Description:
There are $$$N$$$ arrays, each array has $$$M$$$ positive integer elements The $$$j$$$-th element of the $$$i$$$-th array is $$$A_{i,j}$$$.
Initially, Chaneka's digital wallet contains $$$0$$$ money. Given an integer $$$K$$$. Chaneka will do $$$M-K+1$$$ operations. In the $$$p$$$-th operation, Chaneka does the following procedure:
1. Choose any array.
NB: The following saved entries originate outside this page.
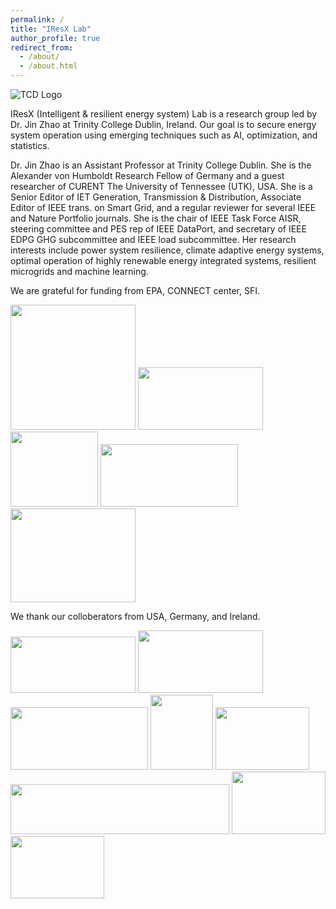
 ```yaml
---
permalink: /
title: "IResX Lab"
author_profile: true
redirect_from: 
  - /about/
  - /about.html
---
```


![TCD Logo](https://JinZhaoTCD.github.io/images/TCD_logo.png)

IResX (Intelligent & resilient energy system) Lab is a research group led by Dr. Jin Zhao at Trinity College Dublin, Ireland.
Our goal is to secure energy system operation using emerging techniques such as AI, optimization, and statistics.

Dr. Jin Zhao is an Assistant Professor at Trinity College Dublin. She is the Alexander von Humboldt Research Fellow of Germany and a guest researcher of CURENT The University of Tennessee (UTK), USA. She is a Senior Editor of IET Generation, Transmission & Distribution, Associate Editor of IEEE trans. on Smart Grid, and a regular reviewer for several IEEE and Nature Portfolio journals. She is the chair of IEEE Task Force AISR, steering committee  and PES rep of IEEE DataPort, and secretary of IEEE EDPG GHG subcommittee and IEEE load subcommittee. Her research interests include power system resilience, climate adaptive energy systems, optimal operation of highly renewable energy integrated systems, resilient microgrids and machine learning.

We are grateful for funding from EPA, CONNECT center, SFI.

<img src="https://JinZhaoTCD.github.io/images/Research Ireland.jpg" width="200" height="200"> <img src="https://JinZhaoTCD.github.io/images/Irish_EPA_Logo.jpg" width="200" height="100">  <img src="https://JinZhaoTCD.github.io/images/Connect_logo.jpg" width="140" height="120"> <img src="https://JinZhaoTCD.github.io/images/SFI_logo.jpg" width="220" height="100"> <img src="https://JinZhaoTCD.github.io/images/Humboldt.png" width="200" height="150"> 


We thank our colloberators from USA, Germany, and Ireland.

<img src="https://JinZhaoTCD.github.io/images/NREL.jpg" width="200" height="90">  <img src="https://JinZhaoTCD.github.io/images/PIK.png" width="200" height="100"> <img src="https://JinZhaoTCD.github.io/images/UTK.png" width="220" height="100"> 
<img src="https://JinZhaoTCD.github.io/images/UCD2.jpg" width="100" height="120"> <img src="https://JinZhaoTCD.github.io/images/CURENT.jpg" width="150" height="100"> <img src="https://JinZhaoTCD.github.io/images/ie3.png" width="350" height="80"> <img src="https://JinZhaoTCD.github.io/images/EirGrid.jpg" width="150" height="100"> <img src="https://JinZhaoTCD.github.io/images/esb_logo.jpg" width="150" height="100">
Let's say Chaneka chooses the $$$x$$$-th array.
2. Choose an index $$$y$$$ in that array such that $$$p \leq y \leq p+K-1$$$.
3. Add the value of $$$A_{x, y}$$$ to the total money in the wallet.
4. Change the value of $$$A_{x, y}$$$ into $$$0$$$.
Determine the maximum total money that can be earned!
Input Format:
The first line contains three integers $$$N$$$, $$$M$$$, and $$$K$$$ ($$$1 \leq N \leq 10$$$; $$$1 \leq M \leq 10^5$$$; $$$1 \leq K \leq \min(10, M)$$$) — the number of arrays, the size of each array, and the constant that describes the operation constraints.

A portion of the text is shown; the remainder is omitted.